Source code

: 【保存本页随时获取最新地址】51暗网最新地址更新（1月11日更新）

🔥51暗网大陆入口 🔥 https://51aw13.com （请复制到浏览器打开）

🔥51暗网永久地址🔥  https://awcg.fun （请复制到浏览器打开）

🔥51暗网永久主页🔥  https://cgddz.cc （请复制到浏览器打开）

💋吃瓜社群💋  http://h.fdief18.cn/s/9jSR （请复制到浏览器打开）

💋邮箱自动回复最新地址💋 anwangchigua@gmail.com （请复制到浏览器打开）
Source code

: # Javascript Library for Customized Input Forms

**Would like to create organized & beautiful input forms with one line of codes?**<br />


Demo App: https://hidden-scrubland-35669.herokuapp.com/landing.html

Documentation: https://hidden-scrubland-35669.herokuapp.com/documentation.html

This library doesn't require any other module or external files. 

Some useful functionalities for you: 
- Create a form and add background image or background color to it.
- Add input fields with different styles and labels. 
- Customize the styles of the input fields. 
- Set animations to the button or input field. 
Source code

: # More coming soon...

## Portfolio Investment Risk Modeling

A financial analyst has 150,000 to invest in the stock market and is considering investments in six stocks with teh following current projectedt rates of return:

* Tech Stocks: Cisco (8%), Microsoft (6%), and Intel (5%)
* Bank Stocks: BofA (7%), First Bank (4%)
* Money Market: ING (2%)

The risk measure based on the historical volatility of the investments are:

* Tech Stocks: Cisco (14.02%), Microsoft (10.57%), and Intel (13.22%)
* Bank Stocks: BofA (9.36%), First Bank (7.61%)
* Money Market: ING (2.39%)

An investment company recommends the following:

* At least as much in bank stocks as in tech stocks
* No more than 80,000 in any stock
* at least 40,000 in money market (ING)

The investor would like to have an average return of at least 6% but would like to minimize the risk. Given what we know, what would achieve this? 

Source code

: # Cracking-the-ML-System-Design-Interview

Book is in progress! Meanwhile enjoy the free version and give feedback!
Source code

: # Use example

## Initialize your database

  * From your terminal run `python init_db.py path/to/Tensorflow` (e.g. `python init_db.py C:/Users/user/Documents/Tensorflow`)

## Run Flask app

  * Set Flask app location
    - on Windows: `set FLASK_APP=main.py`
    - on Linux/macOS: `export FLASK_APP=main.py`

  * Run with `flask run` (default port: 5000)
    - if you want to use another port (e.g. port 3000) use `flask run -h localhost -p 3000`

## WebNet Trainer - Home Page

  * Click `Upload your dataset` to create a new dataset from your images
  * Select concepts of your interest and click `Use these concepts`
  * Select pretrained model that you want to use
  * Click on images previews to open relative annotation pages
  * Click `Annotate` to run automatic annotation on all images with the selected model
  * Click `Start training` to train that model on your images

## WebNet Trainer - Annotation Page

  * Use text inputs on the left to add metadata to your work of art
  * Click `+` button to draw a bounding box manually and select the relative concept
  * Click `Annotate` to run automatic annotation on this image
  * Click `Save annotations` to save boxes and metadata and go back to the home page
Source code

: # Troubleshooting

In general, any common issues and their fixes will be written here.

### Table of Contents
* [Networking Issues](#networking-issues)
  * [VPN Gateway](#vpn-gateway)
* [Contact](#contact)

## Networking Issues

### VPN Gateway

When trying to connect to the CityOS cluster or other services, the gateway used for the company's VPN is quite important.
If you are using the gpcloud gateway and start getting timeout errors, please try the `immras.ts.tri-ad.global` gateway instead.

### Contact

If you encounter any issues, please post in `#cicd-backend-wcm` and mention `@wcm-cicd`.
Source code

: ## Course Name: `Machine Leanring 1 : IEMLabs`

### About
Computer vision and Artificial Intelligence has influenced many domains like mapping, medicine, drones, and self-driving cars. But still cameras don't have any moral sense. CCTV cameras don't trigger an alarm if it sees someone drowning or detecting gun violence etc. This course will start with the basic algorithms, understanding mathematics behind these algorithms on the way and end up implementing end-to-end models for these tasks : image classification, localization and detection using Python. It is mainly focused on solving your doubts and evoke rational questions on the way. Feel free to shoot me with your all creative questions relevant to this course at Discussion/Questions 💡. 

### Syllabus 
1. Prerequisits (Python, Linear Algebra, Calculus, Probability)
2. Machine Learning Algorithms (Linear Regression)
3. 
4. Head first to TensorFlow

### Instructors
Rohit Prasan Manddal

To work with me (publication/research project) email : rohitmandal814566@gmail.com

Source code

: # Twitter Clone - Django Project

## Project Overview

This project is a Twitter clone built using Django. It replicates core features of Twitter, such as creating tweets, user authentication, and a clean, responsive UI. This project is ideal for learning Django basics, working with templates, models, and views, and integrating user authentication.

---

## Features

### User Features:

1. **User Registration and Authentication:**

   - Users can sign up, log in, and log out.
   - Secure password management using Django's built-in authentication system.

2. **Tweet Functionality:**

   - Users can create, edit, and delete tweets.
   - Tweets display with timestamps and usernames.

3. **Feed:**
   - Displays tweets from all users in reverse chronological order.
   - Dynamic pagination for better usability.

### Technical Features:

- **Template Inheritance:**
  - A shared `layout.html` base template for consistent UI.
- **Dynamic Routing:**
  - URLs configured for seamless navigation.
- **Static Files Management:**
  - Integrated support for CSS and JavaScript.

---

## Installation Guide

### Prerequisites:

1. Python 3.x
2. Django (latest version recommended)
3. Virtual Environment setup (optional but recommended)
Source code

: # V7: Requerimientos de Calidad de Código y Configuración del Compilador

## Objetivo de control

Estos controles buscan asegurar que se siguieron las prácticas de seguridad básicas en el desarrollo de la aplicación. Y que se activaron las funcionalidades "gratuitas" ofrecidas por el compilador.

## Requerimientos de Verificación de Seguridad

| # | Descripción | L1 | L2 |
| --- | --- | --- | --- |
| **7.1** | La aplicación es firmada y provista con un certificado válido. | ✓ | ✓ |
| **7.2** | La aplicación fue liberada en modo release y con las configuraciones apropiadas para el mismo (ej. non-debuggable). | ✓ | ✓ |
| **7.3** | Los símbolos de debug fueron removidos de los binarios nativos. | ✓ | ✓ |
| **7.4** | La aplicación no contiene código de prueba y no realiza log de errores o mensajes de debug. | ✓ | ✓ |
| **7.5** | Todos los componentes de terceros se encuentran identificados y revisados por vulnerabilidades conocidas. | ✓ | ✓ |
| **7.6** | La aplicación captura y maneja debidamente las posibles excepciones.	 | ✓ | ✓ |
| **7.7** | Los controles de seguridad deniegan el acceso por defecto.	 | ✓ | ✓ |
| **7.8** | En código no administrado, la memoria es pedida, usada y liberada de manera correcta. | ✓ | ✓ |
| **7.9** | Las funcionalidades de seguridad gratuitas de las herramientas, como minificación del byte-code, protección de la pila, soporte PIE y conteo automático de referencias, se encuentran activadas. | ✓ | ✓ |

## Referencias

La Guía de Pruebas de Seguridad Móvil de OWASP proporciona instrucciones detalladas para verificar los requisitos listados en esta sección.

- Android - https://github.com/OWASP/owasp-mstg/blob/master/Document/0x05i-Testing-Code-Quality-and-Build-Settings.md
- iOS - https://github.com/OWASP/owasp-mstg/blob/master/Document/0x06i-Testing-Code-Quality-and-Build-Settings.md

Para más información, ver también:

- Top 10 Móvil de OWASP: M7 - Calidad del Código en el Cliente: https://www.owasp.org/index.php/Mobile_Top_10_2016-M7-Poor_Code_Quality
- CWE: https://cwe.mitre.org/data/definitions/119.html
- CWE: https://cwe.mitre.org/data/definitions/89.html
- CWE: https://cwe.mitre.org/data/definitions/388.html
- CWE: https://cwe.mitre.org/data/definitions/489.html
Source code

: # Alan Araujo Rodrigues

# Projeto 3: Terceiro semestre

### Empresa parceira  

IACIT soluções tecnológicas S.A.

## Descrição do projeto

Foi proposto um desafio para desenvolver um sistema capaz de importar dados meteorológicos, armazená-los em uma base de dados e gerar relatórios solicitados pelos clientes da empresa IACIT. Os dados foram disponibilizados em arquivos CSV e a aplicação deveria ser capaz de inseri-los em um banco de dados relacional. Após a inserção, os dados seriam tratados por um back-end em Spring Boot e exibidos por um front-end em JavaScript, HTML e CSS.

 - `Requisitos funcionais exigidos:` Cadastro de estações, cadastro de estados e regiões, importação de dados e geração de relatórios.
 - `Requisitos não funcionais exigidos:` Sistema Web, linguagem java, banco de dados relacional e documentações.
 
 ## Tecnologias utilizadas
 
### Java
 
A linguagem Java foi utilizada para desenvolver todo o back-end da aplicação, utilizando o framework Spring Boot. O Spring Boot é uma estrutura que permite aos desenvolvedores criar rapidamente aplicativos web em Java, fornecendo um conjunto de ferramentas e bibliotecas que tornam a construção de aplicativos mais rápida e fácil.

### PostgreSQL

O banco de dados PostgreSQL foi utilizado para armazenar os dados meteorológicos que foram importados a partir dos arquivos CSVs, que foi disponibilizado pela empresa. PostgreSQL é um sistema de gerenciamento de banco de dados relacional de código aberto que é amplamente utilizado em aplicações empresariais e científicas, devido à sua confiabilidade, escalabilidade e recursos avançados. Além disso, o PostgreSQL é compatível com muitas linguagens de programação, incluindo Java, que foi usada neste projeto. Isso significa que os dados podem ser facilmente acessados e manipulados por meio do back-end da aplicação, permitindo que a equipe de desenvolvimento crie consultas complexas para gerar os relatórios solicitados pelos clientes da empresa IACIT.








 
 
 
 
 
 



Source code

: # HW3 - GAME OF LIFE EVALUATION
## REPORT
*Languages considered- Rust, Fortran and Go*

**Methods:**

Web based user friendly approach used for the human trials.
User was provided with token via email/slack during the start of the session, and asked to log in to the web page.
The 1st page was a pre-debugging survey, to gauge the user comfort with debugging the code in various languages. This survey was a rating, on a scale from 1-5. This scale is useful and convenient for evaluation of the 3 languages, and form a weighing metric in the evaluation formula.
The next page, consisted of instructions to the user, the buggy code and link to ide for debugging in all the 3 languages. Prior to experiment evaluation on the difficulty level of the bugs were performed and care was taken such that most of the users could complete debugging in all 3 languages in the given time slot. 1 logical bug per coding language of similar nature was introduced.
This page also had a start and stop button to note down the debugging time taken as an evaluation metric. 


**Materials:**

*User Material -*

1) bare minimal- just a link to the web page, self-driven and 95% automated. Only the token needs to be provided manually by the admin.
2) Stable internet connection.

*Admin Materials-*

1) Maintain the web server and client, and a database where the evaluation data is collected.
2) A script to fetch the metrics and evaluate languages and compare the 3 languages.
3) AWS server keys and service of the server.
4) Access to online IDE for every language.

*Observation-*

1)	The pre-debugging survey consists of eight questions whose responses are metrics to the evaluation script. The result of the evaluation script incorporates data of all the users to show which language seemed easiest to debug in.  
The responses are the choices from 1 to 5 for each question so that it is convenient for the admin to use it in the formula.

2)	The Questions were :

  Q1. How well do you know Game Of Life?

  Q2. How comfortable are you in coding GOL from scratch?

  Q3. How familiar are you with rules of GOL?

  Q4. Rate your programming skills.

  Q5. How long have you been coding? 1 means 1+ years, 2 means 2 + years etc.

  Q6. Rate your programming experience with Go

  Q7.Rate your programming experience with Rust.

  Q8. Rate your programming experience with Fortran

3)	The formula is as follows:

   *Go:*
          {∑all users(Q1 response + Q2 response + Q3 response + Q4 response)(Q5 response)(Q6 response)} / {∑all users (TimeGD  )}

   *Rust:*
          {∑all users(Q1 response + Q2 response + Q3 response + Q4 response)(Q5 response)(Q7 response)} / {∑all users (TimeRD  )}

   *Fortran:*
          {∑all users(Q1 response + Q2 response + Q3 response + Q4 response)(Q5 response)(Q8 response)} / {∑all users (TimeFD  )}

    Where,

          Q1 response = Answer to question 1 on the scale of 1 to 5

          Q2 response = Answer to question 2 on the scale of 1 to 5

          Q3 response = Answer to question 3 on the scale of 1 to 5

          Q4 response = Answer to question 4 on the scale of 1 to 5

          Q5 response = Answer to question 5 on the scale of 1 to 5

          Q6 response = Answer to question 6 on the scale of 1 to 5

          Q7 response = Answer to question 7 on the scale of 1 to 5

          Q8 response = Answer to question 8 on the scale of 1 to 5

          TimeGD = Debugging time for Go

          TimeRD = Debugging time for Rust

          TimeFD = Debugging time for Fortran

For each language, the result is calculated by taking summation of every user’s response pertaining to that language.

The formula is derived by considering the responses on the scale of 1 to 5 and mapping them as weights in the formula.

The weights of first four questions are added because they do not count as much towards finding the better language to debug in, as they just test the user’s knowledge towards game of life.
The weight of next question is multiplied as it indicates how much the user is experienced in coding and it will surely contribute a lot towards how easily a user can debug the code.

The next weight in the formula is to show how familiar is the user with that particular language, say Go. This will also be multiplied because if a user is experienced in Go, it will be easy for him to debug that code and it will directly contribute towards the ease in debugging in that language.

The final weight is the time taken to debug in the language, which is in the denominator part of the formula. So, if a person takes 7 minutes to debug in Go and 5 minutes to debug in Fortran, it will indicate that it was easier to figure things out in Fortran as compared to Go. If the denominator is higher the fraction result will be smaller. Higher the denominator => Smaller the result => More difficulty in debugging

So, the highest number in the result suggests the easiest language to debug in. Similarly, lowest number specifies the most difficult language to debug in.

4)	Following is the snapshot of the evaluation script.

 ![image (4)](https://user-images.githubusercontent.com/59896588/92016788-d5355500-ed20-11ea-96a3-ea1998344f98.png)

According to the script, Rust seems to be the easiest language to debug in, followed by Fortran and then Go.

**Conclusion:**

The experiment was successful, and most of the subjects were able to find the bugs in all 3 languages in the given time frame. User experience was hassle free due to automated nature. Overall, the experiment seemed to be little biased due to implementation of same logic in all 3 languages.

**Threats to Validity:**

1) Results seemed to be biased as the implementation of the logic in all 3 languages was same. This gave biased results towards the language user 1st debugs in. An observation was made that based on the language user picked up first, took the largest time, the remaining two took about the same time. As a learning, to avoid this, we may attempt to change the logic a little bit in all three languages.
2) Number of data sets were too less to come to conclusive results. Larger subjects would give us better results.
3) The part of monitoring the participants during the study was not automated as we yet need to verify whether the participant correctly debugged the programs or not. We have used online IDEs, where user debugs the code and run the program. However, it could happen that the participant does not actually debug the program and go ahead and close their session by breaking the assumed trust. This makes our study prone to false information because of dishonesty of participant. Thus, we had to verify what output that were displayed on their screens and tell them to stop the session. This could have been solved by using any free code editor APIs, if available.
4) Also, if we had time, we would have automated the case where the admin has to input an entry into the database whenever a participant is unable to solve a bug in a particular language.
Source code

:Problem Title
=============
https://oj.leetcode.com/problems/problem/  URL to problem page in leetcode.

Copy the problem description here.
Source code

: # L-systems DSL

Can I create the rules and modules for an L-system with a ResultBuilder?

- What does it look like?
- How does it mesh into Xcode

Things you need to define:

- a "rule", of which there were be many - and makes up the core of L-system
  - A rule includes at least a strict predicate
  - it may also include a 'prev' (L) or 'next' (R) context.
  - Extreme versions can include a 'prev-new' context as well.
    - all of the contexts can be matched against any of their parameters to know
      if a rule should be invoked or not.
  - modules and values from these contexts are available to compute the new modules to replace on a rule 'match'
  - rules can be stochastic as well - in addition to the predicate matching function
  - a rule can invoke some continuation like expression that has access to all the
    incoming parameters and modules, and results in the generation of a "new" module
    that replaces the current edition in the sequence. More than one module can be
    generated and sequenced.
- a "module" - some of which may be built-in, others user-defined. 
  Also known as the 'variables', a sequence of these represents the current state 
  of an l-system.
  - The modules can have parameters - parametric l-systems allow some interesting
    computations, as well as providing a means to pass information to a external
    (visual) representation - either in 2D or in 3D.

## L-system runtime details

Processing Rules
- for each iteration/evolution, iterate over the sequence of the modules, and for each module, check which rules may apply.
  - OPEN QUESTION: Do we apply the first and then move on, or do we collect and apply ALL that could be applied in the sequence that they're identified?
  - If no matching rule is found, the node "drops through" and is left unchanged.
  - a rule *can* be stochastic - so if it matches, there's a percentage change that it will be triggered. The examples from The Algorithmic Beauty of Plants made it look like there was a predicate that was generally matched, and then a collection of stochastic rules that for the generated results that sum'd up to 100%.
--------------------------------
§ PROBLEM STATEMENT:
In the data above, which lines lie between the line with "To work with" and the line with "válido. | ✓ | ✓ |", inclusive? Print those lines exactly and nothing else.

§ SOLUTION TO THIS PROBLEM:
To work with me (publication/research project) email : rohitmandal814566@gmail.com

Source code

: # Twitter Clone - Django Project

## Project Overview

This project is a Twitter clone built using Django. It replicates core features of Twitter, such as creating tweets, user authentication, and a clean, responsive UI. This project is ideal for learning Django basics, working with templates, models, and views, and integrating user authentication.

---

## Features

### User Features:

1. **User Registration and Authentication:**

   - Users can sign up, log in, and log out.
   - Secure password management using Django's built-in authentication system.

2. **Tweet Functionality:**

   - Users can create, edit, and delete tweets.
   - Tweets display with timestamps and usernames.

3. **Feed:**
   - Displays tweets from all users in reverse chronological order.
   - Dynamic pagination for better usability.

### Technical Features:

- **Template Inheritance:**
  - A shared `layout.html` base template for consistent UI.
- **Dynamic Routing:**
  - URLs configured for seamless navigation.
- **Static Files Management:**
  - Integrated support for CSS and JavaScript.

---

## Installation Guide

### Prerequisites:

1. Python 3.x
2. Django (latest version recommended)
3. Virtual Environment setup (optional but recommended)
Source code

: # V7: Requerimientos de Calidad de Código y Configuración del Compilador

## Objetivo de control

Estos controles buscan asegurar que se siguieron las prácticas de seguridad básicas en el desarrollo de la aplicación. Y que se activaron las funcionalidades "gratuitas" ofrecidas por el compilador.

## Requerimientos de Verificación de Seguridad

| # | Descripción | L1 | L2 |
| --- | --- | --- | --- |
| **7.1** | La aplicación es firmada y provista con un certificado válido. | ✓ | ✓ |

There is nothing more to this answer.